» **TASK DETAILS**: Copy out each line containing "operations" from the entries below.

» **ENTRIES SHOWN**:
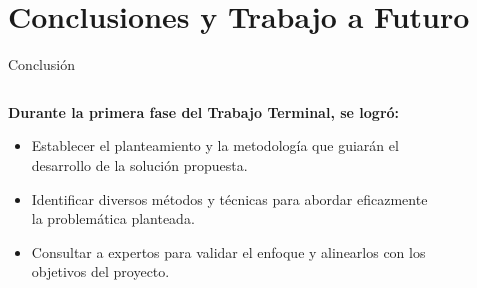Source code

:\section[Conclusiones]{Conclusiones y Trabajo a Futuro}
\begin{frame}{Conclusión}
    \begin{columns}
        \begin{column}{0.6\textwidth}
            \textbf{Durante la primera fase del Trabajo Terminal, se logró:}
            \begin{itemize}
                \item Establecer el planteamiento y la metodología que guiarán el desarrollo de la solución propuesta.
                \item Identificar diversos métodos y técnicas para abordar eficazmente la problemática planteada.
                \item Consultar a expertos para validar el enfoque y alinearlos con los objetivos del proyecto.
            \end{itemize}
        \end{column}
        \begin{column}{0.4\textwidth}
            \centering
            \begin{figure}[H]
                \centering
\end{figure}
\end{column}
\end{columns}
\end{frame}
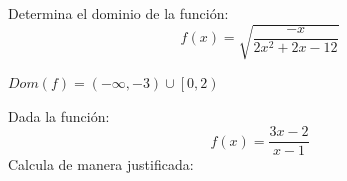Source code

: \documentclass[addpoints,spanish, 12pt,a4paper]{exam}
\begin{document}
\begin{questions}
\begin{multicols}{2}
\begin{parts}
        \end{parts}
    \end{multicols}
    
\question[2] Determina el dominio de la función:  $$f(x)=\sqrt {\dfrac{-x}{2 x^{2} + 2 x - 12}}$$
\begin{solution}   $Dom\left(f \right)=\left(-\infty, -3\right)\cup \left[0, 2\right)$   \end{solution}

\question Dada la función: $$f(x)=\dfrac{3 x - 2}{x - 1}$$ Calcula de manera justificada:




\end{questions}
\end{document}
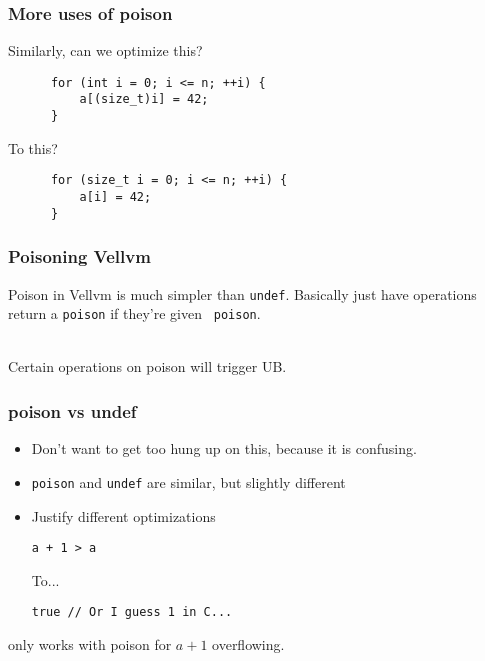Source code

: \documentclass[handout]{beamer}
\begin{document}
\begin{frame}[fragile]
  \frametitle{More uses of poison}
  Similarly, can we optimize this?
  
\begin{lstlisting}
      for (int i = 0; i <= n; ++i) {
          a[(size_t)i] = 42;
      }
\end{lstlisting}

  \pause To this?

\begin{lstlisting}
      for (size_t i = 0; i <= n; ++i) {
          a[i] = 42;
      }
\end{lstlisting}

\end{frame}

\begin{frame}
  \frametitle{Poisoning Vellvm}

  Poison in Vellvm is much simpler than {\tt undef}. Basically just
  have operations return a {\tt poison} if they're given {\tt
    poison}.\\~

  Certain operations on poison will trigger UB.
  
\end{frame}

\begin{frame}[fragile]
  \frametitle{poison vs undef}

  \begin{itemize}
  \item Don't want to get too hung up on this, because it is
    confusing.
  \item {\tt poison} and {\tt undef} are similar, but  slightly
    different
  \item  Justify different optimizations

\begin{lstlisting}
a + 1 > a
\end{lstlisting}

    To...

\begin{lstlisting}
true // Or I guess 1 in C...
\end{lstlisting}
  \end{itemize}

  only works with poison for $a + 1$ overflowing.
\end{frame}
\end{document}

» **OUTPUT OF THE TASK**:
  have operations return a {\tt poison} if they're given {\tt
  Certain operations on poison will trigger UB.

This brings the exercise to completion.